Bellocq enfila ses gants en latex, souleva la bâche et se pencha sur la dépouille qui baignait dans son jus. Ce qui provoqua un nouveau haut-le-cœur chez Le Garrec qui s'écarta rapidement.

  • Qui vous a prévenu ? demanda le flic sans lâcher le macchabée des yeux.
  • Un gars qui est tombé sur le corps ce matin alors qu'il faisait son jogging. On a déjà pris sa déposition, l’informa Dax.
  • On ne se méfie jamais assez des joggeurs, ironisa le moustachu, c'est toujours eux qui retrouvent les cadavres en premier.

La victime, un homme corpulent, gisait sur le dos. Il avoisinait la trentaine, avait le cheveu blond filasse coupé en brosse avec nuque longue et les oreilles en chou-fleur. Il n’avait qu’une grole et portait le pantalon et le slip en bas des chevilles, offrant à la vue de tous son membre flasque et rabougri.

  • Vous l’avez identifié ce gros blond avec une chaussure noire ? demanda le commandant.
  • Oui, répondit Le Garrec entre deux remontées acides. C'est le fils Van Buick : Freddy. J'ai immédiatement reconnu sa coupe de mulet et ses feuilles décollées. Il vivait avec sa mère et ses trois frangins, sur la route d'Hargnies à quelques kilomètres d'ici.

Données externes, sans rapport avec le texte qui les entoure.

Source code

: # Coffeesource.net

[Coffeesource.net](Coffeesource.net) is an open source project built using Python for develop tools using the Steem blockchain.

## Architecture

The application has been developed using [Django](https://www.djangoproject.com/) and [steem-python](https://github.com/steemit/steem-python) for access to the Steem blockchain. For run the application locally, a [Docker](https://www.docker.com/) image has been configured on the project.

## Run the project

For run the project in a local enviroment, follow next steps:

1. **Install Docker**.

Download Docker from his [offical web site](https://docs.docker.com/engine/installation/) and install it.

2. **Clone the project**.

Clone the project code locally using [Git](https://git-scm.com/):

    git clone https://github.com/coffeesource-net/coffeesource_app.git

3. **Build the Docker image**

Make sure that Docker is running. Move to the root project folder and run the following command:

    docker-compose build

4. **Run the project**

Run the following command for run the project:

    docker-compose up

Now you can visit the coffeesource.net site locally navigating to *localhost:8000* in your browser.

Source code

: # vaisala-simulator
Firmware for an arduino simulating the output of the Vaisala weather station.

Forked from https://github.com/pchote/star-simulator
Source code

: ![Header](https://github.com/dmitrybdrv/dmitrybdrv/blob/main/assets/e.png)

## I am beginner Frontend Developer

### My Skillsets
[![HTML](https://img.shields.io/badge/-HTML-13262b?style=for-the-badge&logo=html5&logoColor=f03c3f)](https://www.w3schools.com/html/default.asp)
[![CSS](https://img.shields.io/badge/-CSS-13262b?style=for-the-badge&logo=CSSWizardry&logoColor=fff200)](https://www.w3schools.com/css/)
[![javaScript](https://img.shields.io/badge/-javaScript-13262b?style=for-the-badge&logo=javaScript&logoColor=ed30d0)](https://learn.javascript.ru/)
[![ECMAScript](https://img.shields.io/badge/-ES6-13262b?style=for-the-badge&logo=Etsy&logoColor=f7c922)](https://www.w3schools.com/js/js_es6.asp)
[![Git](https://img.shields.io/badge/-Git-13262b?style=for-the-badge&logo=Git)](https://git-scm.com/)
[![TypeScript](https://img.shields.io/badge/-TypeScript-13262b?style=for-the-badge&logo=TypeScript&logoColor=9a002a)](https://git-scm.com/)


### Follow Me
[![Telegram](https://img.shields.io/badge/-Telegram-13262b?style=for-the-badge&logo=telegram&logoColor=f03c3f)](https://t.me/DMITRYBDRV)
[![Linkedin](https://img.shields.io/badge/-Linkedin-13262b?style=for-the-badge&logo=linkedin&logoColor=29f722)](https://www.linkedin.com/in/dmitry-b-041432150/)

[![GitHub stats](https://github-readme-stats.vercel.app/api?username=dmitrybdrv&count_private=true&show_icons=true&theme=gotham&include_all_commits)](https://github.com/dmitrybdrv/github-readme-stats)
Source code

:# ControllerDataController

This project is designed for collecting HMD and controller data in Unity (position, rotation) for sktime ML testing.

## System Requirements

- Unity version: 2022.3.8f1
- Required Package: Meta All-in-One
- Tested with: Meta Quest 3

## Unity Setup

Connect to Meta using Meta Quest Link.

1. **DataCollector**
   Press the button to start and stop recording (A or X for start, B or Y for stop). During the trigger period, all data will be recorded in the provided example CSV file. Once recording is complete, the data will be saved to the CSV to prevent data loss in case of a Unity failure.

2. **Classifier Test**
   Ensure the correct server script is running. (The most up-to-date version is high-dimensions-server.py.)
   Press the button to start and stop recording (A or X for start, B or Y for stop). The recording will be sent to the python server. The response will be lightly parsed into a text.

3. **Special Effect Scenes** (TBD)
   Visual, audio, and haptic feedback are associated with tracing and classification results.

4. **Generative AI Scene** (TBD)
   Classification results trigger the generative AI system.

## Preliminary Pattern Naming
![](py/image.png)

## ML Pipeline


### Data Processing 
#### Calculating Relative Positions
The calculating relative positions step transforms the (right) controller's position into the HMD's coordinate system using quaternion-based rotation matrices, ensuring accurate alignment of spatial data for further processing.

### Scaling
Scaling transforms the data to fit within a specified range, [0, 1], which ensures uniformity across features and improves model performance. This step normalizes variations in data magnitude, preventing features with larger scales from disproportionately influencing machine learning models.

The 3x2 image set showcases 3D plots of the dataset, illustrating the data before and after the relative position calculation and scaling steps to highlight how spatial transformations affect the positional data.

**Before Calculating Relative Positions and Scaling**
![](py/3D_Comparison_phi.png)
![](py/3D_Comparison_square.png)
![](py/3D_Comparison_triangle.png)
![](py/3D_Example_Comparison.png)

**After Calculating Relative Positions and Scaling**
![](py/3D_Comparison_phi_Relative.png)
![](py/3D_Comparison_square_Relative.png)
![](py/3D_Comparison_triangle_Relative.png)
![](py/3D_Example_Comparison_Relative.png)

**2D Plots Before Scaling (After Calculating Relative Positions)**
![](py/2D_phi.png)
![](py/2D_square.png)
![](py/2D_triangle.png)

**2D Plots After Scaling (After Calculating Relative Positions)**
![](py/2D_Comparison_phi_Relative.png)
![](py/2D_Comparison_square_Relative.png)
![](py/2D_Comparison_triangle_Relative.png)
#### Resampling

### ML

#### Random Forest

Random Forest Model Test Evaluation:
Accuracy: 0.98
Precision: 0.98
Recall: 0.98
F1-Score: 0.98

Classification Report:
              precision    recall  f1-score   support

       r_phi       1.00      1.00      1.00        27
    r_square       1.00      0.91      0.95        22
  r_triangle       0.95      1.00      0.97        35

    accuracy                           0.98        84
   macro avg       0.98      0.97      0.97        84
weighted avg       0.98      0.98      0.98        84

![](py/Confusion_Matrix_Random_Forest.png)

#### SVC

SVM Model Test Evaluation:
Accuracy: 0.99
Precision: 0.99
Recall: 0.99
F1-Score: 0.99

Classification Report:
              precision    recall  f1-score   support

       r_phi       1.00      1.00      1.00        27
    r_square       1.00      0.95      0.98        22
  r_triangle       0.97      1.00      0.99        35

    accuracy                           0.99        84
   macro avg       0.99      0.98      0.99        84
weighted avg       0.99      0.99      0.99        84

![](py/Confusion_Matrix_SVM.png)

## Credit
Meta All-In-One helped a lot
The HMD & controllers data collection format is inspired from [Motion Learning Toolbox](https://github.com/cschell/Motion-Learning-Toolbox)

Le visage du cané était tuméfié, portant d'innombrables marques de contusion et de morsures. Une blessure plus profonde au niveau du cou avait vraisemblablement touché une artère et causé la mort. Clou du spectacle : Il avait les tripes à l'air sous son tee-shirt lacéré ; éventré comme un bar sur un étal de poissonnier. Le fruit de ses entrailles étaient répandus à même le sol.

  • Quelle heure se fait-il ? demanda Bellocq en se redressant.
  • 11 heures 35, l’informa le capitaine.
  • Bon, c'est pas tout ça, j'ai la dalle, moi. On va grailler ?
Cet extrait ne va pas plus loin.